DATA IN THIS EXERCISE
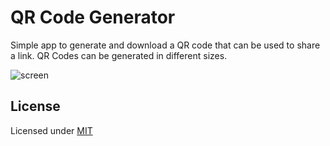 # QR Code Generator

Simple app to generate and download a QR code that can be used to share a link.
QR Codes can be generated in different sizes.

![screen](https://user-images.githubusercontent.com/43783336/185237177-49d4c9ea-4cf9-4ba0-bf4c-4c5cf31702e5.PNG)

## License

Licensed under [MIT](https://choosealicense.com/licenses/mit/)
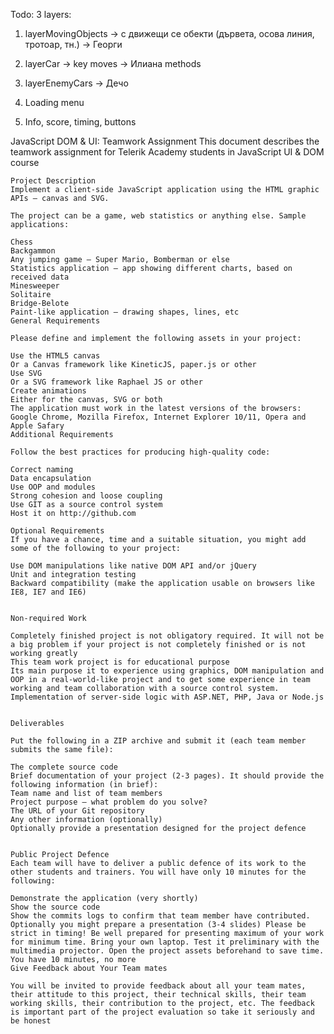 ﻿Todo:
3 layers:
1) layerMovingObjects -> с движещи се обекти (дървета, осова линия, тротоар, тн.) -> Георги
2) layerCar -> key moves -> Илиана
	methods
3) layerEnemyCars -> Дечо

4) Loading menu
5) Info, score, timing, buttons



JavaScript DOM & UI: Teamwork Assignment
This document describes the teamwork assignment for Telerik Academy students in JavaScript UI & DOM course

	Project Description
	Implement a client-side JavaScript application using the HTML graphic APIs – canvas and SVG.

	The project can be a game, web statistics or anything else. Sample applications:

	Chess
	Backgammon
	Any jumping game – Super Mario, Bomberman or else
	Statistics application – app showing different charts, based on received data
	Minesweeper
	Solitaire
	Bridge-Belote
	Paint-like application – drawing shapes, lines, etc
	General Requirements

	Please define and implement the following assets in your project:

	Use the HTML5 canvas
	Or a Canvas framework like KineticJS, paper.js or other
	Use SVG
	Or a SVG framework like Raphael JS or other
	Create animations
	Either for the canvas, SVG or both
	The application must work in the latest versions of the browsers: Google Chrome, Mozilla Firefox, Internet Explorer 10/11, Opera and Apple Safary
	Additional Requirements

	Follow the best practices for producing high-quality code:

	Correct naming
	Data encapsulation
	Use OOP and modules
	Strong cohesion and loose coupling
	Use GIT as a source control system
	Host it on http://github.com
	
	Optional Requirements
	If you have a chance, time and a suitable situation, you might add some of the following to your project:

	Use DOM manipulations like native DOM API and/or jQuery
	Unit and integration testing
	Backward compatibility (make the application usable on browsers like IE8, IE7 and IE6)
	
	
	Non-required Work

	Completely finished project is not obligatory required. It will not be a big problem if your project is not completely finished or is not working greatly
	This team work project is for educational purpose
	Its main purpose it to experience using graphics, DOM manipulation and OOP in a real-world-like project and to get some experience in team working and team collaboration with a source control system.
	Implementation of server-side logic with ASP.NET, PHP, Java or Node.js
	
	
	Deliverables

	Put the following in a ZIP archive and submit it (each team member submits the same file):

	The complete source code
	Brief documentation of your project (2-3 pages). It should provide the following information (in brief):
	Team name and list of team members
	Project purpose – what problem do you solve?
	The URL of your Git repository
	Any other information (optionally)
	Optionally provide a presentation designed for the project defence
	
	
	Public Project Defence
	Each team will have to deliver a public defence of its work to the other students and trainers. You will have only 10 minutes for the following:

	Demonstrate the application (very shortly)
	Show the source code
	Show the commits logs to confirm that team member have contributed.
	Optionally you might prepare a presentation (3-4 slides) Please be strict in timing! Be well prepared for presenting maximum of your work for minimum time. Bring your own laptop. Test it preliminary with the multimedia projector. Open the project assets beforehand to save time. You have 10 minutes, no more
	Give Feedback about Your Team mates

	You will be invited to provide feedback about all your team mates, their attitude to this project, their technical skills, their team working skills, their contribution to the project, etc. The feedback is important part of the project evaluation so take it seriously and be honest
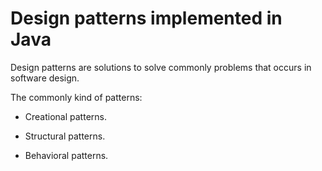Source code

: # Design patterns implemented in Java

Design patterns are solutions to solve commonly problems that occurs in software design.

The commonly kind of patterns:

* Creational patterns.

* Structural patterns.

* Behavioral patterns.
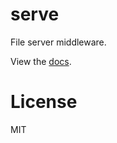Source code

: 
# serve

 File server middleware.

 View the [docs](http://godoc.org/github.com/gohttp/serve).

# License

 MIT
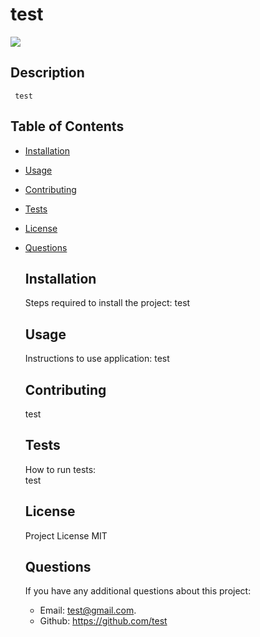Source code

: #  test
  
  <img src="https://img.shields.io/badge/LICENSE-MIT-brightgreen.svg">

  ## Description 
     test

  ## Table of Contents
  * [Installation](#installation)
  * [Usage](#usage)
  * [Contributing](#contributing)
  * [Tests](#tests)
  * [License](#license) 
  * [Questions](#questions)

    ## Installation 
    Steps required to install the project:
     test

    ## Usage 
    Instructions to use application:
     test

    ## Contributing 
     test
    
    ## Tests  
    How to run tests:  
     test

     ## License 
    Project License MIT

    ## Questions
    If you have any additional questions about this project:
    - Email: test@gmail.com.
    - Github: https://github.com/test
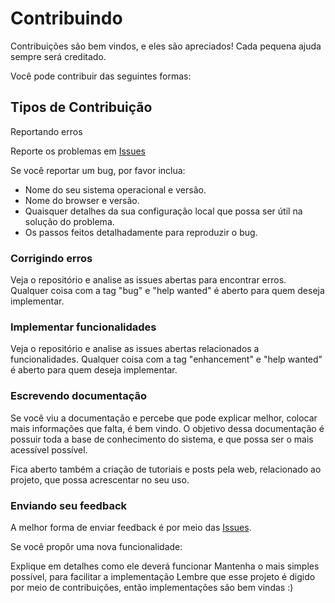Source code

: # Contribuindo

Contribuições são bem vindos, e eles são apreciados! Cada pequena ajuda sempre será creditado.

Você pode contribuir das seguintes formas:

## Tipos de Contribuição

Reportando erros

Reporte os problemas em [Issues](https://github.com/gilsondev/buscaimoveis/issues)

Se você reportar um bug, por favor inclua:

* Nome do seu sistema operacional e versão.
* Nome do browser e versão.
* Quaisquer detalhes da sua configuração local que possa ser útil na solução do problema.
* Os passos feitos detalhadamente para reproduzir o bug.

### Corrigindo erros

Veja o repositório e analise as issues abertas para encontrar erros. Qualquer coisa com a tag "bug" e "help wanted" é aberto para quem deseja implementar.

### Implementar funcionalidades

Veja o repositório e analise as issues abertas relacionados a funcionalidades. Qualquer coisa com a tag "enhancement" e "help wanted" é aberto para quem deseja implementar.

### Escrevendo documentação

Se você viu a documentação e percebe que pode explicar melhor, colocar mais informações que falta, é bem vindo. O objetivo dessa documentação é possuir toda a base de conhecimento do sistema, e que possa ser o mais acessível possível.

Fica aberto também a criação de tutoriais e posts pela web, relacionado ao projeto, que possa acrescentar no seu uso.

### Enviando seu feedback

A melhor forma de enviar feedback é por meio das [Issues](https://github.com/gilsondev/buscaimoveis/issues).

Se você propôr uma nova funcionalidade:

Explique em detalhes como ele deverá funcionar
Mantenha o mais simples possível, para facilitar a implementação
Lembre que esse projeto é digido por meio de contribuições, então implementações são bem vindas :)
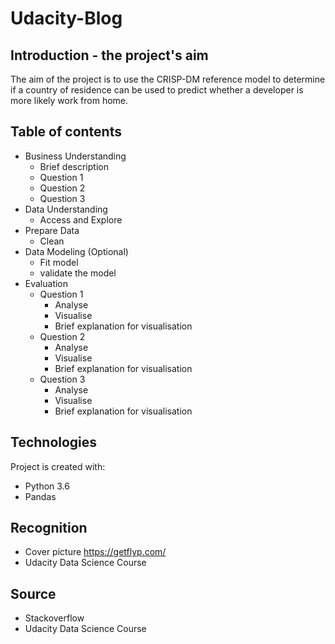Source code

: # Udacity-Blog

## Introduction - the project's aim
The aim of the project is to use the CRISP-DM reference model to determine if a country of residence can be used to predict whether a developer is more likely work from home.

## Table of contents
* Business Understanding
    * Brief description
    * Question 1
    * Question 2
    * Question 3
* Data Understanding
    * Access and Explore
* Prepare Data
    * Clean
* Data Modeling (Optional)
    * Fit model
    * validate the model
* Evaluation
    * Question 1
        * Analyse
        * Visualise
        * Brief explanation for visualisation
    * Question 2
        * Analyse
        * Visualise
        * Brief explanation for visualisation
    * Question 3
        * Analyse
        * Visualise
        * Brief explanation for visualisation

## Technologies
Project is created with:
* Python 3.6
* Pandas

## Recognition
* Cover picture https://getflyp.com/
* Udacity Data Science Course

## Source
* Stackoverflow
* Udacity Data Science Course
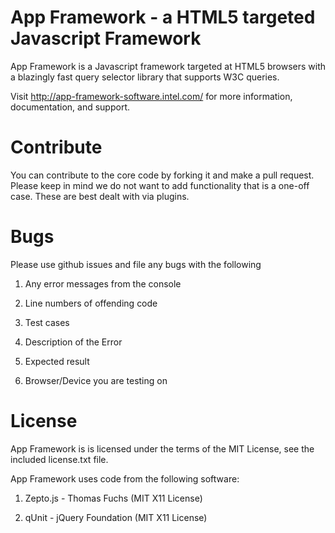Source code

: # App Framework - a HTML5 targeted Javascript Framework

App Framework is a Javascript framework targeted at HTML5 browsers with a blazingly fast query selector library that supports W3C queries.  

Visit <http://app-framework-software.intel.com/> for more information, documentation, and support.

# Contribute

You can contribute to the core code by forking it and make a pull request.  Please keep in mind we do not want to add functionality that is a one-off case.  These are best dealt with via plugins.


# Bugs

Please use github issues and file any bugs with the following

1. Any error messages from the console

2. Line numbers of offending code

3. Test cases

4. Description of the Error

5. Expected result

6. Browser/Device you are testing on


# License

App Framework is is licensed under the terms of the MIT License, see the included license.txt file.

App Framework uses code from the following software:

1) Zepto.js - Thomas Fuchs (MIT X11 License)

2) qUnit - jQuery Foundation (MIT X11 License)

TASK BRIEF
Scan each line above for the string "buscaimoveis". Give the tally and nothing else.

TASK ANSWER
2